Indoor thermal environment is a critical factor for animal health and production in confined livestock facilities. In order to improve indoor thermal environment control and save energy, a novel dynamic thermal exchange model was developed using the energy balance equation (EBE) and 87 days of data collected in three different seasons in a pig building to simulate the heat transfer and energy consumption in the building. To evaluate the performances of the EBE model, a comparison was made using adaptive neuro fuzzy inferring system (ANFIS) for indoor air temperature prediction. Also, the EBE model was evaluated comparing its outputs of indoor temperature with the dataset of six days, under three different ventilation modes (Min-vent, Low-vent, and High-vent) that represent for the cold, warm and hot weather, obtained through a monitoring period in pig buildings during the production.
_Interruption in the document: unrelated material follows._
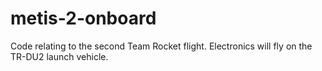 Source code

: # metis-2-onboard
Code relating to the second Team Rocket flight. Electronics will fly on the TR-DU2 launch vehicle.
The results showed that, under three different ventilations modes, the maximum errors between the EBE model simulated and measured data were 1.5 °C compared with 2.6 °C of the ANFIS model; and the averaged coefficients of determination R2 were 0.945 and 0.743, respectively, for the EBE and ANFIS models. Compared with the present ventilation operation, there was 358.301 kW h power saved with the EBE model in a pig room during the whole research period of 87 days. Therefore, this research has several practical applications: the model can be used in developing strategies of indoor thermal environmental control, it can also increase the knowledge about energy consumption in the livestock house.